URtrending

Mengenal Salahuddin bin Talabuddin, Pahlawan Nasional Asal Maluku Utara

Ardha Franstiya, Jumat, 11 November 2022 14.16 | Waktu baca 3 menit
WhatsApp ShareFacebook ShareTwitter ShareLinkedin Share
Mengenal Salahuddin bin Talabuddin, Pahlawan Nasional Asal Maluku Utara
Image: Pemkab Halmahera Tengah, menyatakan rasa bangga atas penetapan putra daerah Salahuddin Bin Talabudin sebagai pahlawan nasional. (ANTARAAbdul Fataham)

Jakarta - Presiden Joko Widodo (Jokowi) menganugerahkan gelar pahlawan nasional kepada lima tokoh, termasuk almarhum H. Salahuddin bin Talabuddin dari Maluku Utara di Istana Negara, Jakarta, Senin (7/11/2022).

Penganugerahan tersebut berdasarkan Keputusan Presiden (Keppres) Nomor 96 TK Tahun 2022 tentang Penganugerahan Gelar Pahlawan Nasional yang ditetapkan di Jakarta pada 3 November 2022.

Selain almarhum H. Salahuddin bin Talabuddin, ada 4 tokoh lainnya yang menerima gelar pahlawan nasional, yakni almarhum Dr. dr.

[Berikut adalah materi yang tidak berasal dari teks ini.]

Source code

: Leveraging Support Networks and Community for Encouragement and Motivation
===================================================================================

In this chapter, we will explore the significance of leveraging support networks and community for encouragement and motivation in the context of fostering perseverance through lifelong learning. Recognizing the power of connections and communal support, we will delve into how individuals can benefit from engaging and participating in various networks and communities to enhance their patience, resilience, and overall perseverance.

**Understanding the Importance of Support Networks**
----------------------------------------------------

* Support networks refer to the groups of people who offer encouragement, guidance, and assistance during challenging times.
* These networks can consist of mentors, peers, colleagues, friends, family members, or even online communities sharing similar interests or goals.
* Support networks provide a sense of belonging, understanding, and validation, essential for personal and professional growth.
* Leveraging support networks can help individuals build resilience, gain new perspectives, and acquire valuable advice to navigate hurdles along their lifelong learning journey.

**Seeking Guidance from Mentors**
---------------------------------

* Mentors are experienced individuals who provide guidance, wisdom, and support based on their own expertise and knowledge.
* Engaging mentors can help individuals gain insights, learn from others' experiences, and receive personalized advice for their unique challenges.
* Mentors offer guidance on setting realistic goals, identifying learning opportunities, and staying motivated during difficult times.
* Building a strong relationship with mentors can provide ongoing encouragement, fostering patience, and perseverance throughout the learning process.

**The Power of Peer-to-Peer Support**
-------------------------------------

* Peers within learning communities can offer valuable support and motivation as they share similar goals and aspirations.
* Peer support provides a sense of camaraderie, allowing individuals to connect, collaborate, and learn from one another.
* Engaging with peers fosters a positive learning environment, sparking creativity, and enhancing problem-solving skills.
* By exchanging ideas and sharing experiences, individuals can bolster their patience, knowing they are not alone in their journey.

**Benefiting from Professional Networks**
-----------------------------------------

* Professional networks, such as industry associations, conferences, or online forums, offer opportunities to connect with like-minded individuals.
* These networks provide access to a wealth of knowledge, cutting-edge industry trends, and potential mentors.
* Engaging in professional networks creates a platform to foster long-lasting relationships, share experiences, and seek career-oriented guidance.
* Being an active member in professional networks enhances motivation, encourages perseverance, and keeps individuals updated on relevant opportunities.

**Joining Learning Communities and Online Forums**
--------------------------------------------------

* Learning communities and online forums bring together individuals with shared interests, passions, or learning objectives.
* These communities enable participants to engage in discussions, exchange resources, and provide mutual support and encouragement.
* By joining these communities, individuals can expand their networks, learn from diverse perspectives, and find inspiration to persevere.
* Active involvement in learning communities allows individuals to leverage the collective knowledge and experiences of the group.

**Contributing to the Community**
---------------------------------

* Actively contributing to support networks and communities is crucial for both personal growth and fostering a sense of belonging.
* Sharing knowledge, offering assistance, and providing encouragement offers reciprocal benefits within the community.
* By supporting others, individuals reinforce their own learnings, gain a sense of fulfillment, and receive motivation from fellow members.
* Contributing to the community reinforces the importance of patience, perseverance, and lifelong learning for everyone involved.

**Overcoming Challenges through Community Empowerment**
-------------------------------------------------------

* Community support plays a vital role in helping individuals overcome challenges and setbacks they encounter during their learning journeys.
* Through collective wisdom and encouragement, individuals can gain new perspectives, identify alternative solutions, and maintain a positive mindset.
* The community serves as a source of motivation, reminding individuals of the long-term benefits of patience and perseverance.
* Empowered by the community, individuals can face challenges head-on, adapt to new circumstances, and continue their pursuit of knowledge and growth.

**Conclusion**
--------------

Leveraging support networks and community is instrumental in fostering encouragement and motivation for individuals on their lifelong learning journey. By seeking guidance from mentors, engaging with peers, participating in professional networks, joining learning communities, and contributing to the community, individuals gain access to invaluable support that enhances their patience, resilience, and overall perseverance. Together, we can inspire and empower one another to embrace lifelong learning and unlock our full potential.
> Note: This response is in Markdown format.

HR Soeharto asal Jawa Tengah, almarhum dr. Raden Rubini Natawisastra dari Kalimantan Barat, KGPAA Paku Alam VIII dari Daerah Istimewa Yogyakarta serta almarhum KH Ahmad Sanusi dari Jawa Barat.

Selama 32 tahun, almarhum H Salahuddin bin Talabuddin dinilai telah berjuang dan turut membangun Indonesia berdasarkan Pancasila.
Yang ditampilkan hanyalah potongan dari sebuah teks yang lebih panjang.